Востановление реальной динамики процессов посредством сканирующей микроскопии

А. В. ЕРШОВА

Научный руководитель – Ю. Н. ЗАХАРОВ, к. ф.-м. н., доцент

Нижегородский государственный университет им. Н. И.  Лобачевского

восстановление реальной динамики
процессов посредством сканирующей
микроскопии

При изучении функциональной активности клеток мозга методом флуоресцентной микроскопии актуальным является получение верных численных данных о динамике концентрации ионов кальция. При использовании ЛСКМ времена сканирования задаются и указываются программным обеспечением ПК, управляющим оборудованием. Однако без учета реального функционирования прибора можно неадекватно интерпретировать указанные параметры. Кроме того, характеристики из программного обеспечения нуждаются в калибровке для получения истинных значений. Было проведено изучение временных характеристик сканирования целых кадров, отдельных линий и точек кадра, установлено соотношение этих данных реальным. В полученном соотношении выделен линейный участок динамического диапазона и описаны нелинейные участки. Полученная информация позволяет делать верные выводы о результатах проводимых исследований.

В работе рассматривается проблема получения верных количественных данных экспериментов по исследованию процессов передачи сигналов в нейрон-глиальных сетях, проводимых на клетках гиппокампа мышей и крыс с использованием лазерного сканирующего конфокального микроскопа.

При изучении функциональной активности клеток мозга методом флуоресцентной микроскопии актуальным является получение информации о динамике концентрации ионов кальция, которые играют большую роль в жизнедеятельности клеток и передаче информации.
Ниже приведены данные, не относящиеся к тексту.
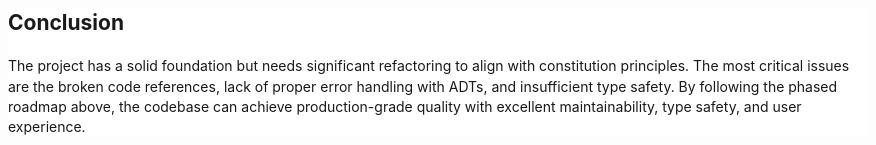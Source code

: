 ## Conclusion

The project has a solid foundation but needs significant refactoring to align with constitution principles. The most critical issues are the broken code references, lack of proper error handling with ADTs, and insufficient type safety. By following the phased roadmap above, the codebase can achieve production-grade quality with excellent maintainability, type safety, and user experience.
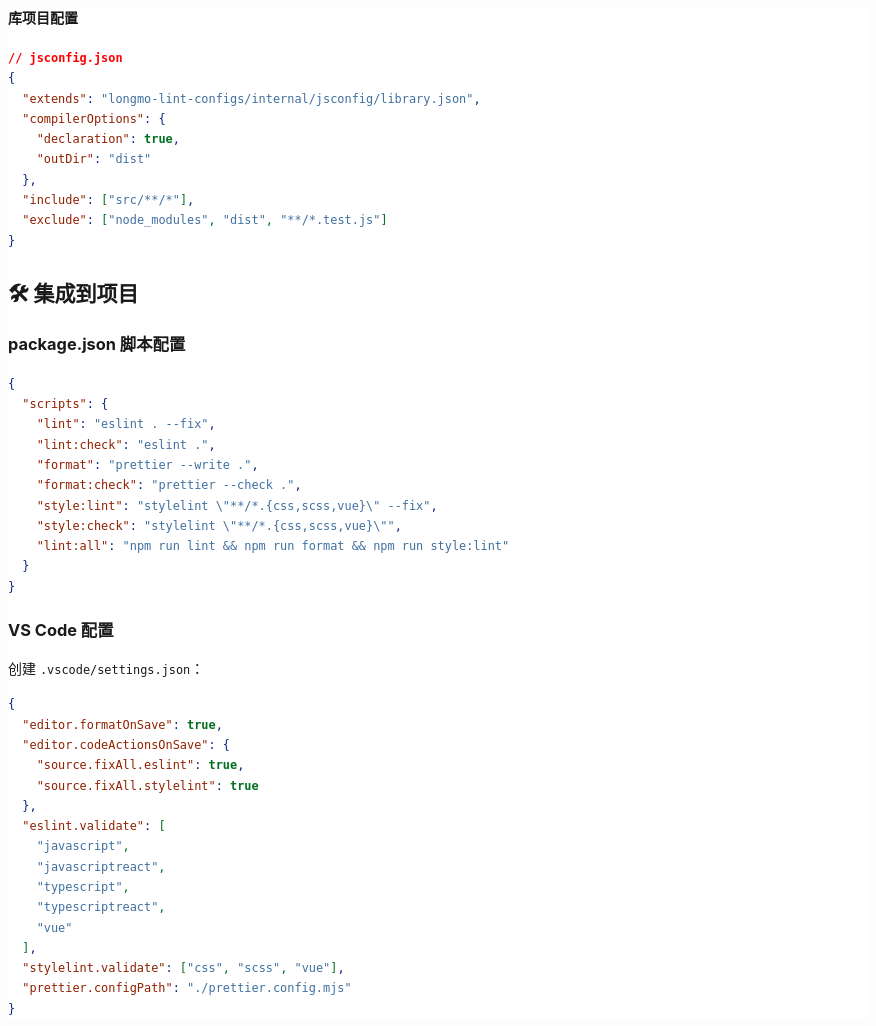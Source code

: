 #### 库项目配置

```json
// jsconfig.json
{
  "extends": "longmo-lint-configs/internal/jsconfig/library.json",
  "compilerOptions": {
    "declaration": true,
    "outDir": "dist"
  },
  "include": ["src/**/*"],
  "exclude": ["node_modules", "dist", "**/*.test.js"]
}
```

## 🛠️ 集成到项目

### package.json 脚本配置

```json
{
  "scripts": {
    "lint": "eslint . --fix",
    "lint:check": "eslint .",
    "format": "prettier --write .",
    "format:check": "prettier --check .",
    "style:lint": "stylelint \"**/*.{css,scss,vue}\" --fix",
    "style:check": "stylelint \"**/*.{css,scss,vue}\"",
    "lint:all": "npm run lint && npm run format && npm run style:lint"
  }
}
```

### VS Code 配置

创建 `.vscode/settings.json`：

```json
{
  "editor.formatOnSave": true,
  "editor.codeActionsOnSave": {
    "source.fixAll.eslint": true,
    "source.fixAll.stylelint": true
  },
  "eslint.validate": [
    "javascript",
    "javascriptreact",
    "typescript",
    "typescriptreact",
    "vue"
  ],
  "stylelint.validate": ["css", "scss", "vue"],
  "prettier.configPath": "./prettier.config.mjs"
}
```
В данном случае преимущество конфокальной микроскопии в том, что она обеспечивает увеличение контраста изображения, которое приводит к возможности разрешения объектов, имеющих разницу в интенсивности флуоресценции до 256:1. Также в конфокальной микроскопии несколько улучшается разрешение в плоскости объекта (в 1.5 раза) и достигается высокое разрешение вдоль оптической оси [1].

Управление всей системой, получение, обработка и хранение изображений осуществляется компьютером. Процесс получения сканируемых изображений складывается из следующих стадий: позиционирования сфокусированного лазерного пучка на определенной точке объекта и перемещении его между отдельными точками строк растра. Времена сканирования задаются и указываются программным обеспечением (ПО) LSM 510 DuoScan. Освещение осуществляется в импульсном режиме, который включает в себя стадию затемнения, приходящегося на перестройку оптической системы от точки к точке. Поэтому без учета реального функционирования прибора указываемые параметры можно неадекватно интерпретировать. Таким образом, характеристики из программного обеспечения нуждаются в калибровке для получения истинных значений, необходимых при обработке изображений с целью получения количественной информации в изучаемых процессах.
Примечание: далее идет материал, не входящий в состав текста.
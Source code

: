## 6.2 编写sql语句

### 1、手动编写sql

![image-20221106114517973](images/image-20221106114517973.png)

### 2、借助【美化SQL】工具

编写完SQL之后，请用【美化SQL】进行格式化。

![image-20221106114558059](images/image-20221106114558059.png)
Изучение временных характеристик сканирования выявило различие в скважности освещения поля объекта сканирующей системой микроскопа при различных значениях разрешения и ширины поля зрения, а также в зависимости от скорости сканирования. В полученном соотношении выделен линейный участок динамического диапазона и описаны нелинейные участки. К сожалению, не удается представить зависимость времени перестройки между отдельными строками от скорости сканирования, увеличения и дискретизации в виде простой функции, поэтому были составлены таблицы этих значений для случая построчного сканирования без изменения направления движения луча лазера и его возвратно-поступательного движения. Также измерено распределение времени облучения всего кадра и возврата к началу следующего кадра от устанавливаемых параметров сканирования. В результате установлено соотношение между реальными временными характеристиками сканирования и данными, приводимыми в окне интерфейса программного обеспечения, управляющего процессом сканирования.
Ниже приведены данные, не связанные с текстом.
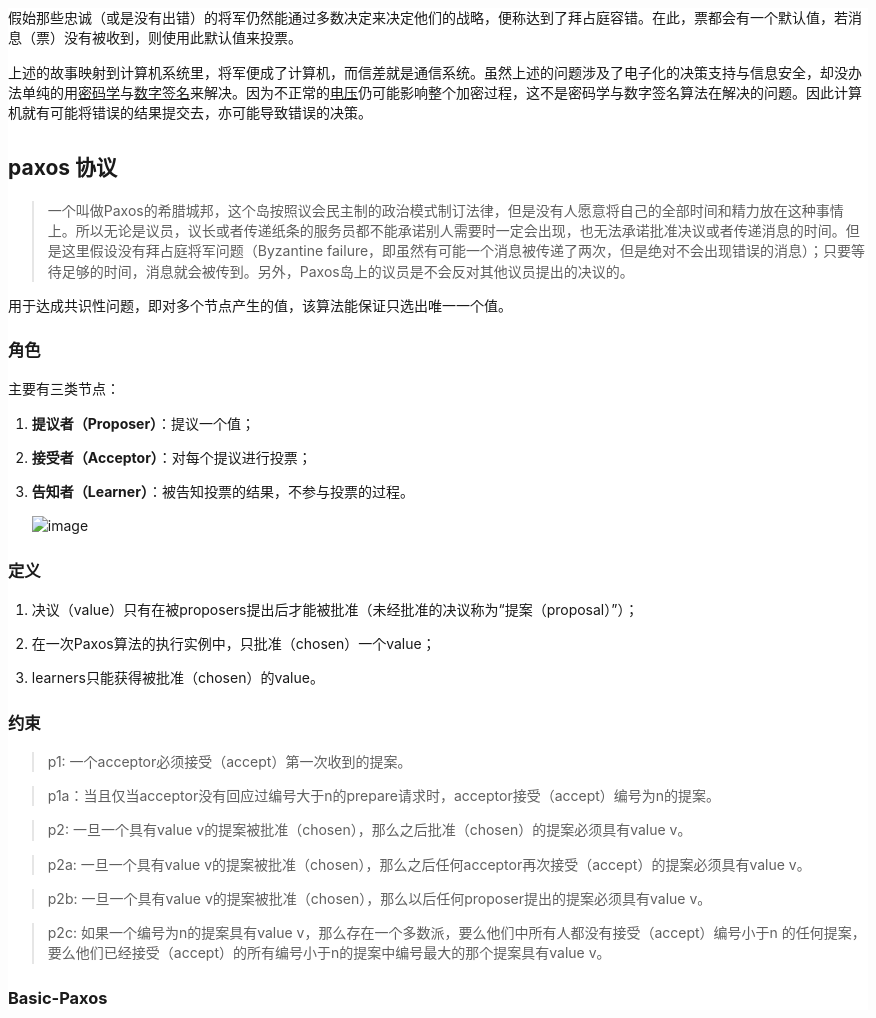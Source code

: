 假始那些忠诚（或是没有出错）的将军仍然能通过多数决定来决定他们的战略，便称达到了拜占庭容错。在此，票都会有一个默认值，若消息（票）没有被收到，则使用此默认值来投票。

上述的故事映射到计算机系统里，将军便成了计算机，而信差就是通信系统。虽然上述的问题涉及了电子化的决策支持与信息安全，却没办法单纯的用[密码学](https://zh.wikipedia.org/wiki/%E5%AF%86%E7%A2%BC%E5%AD%B8)与[数字签名](https://zh.wikipedia.org/wiki/%E6%95%B8%E4%BD%8D%E7%B0%BD%E7%AB%A0)来解决。因为不正常的[电压](https://zh.wikipedia.org/wiki/%E9%9B%BB%E5%A3%93)仍可能影响整个加密过程，这不是密码学与数字签名算法在解决的问题。因此计算机就有可能将错误的结果提交去，亦可能导致错误的决策。

## paxos 协议

> 一个叫做Paxos的希腊城邦，这个岛按照议会民主制的政治模式制订法律，但是没有人愿意将自己的全部时间和精力放在这种事情上。所以无论是议员，议长或者传递纸条的服务员都不能承诺别人需要时一定会出现，也无法承诺批准决议或者传递消息的时间。但是这里假设没有拜占庭将军问题（Byzantine failure，即虽然有可能一个消息被传递了两次，但是绝对不会出现错误的消息）；只要等待足够的时间，消息就会被传到。另外，Paxos岛上的议员是不会反对其他议员提出的决议的。

用于达成共识性问题，即对多个节点产生的值，该算法能保证只选出唯一一个值。

### 角色

主要有三类节点：

1. **提议者（Proposer）**：提议一个值；

2. **接受者（Acceptor）**：对每个提议进行投票；

3. **告知者（Learner）**：被告知投票的结果，不参与投票的过程。

   ![image](https://user-images.githubusercontent.com/7789698/38655116-5ac4c404-3e45-11e8-910a-cc69ae55787a.png)

### 定义

1. 决议（value）只有在被proposers提出后才能被批准（未经批准的决议称为“提案（proposal）”）；

2. 在一次Paxos算法的执行实例中，只批准（chosen）一个value；

3. learners只能获得被批准（chosen）的value。


### 约束

> p1: 一个acceptor必须接受（accept）第一次收到的提案。

> p1a：当且仅当acceptor没有回应过编号大于n的prepare请求时，acceptor接受（accept）编号为n的提案。


> p2: 一旦一个具有value v的提案被批准（chosen），那么之后批准（chosen）的提案必须具有value v。
>

> p2a: 一旦一个具有value v的提案被批准（chosen），那么之后任何acceptor再次接受（accept）的提案必须具有value v。
>

> p2b: 一旦一个具有value v的提案被批准（chosen），那么以后任何proposer提出的提案必须具有value v。
>

> p2c: 如果一个编号为n的提案具有value v，那么存在一个多数派，要么他们中所有人都没有接受（accept）编号小于n 的任何提案，要么他们已经接受（accept）的所有编号小于n的提案中编号最大的那个提案具有value v。
>

### Basic-Paxos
Аналогичные проблемы возникают при попытке вычислить реальную мощность облучения объектов лазерами, так как приводимые в окне управления значения пропускания фильтра нелинейно связаны с выходной мощностью под объективом микроскопа. На самом деле нужно учитывать коэффициент пропускания всей оптической схемы, который зависит от длины волны и применяемого объектива. Также для этого было определено распределение мощности по отдельным линиями лазеров. Проведенные измерения позволяют определять реальные значения физических параметров микроскопа.

Список литературы

1. Webb R. H. Confocal optical microscopy // Rep. Prog. Phys. P.427-471.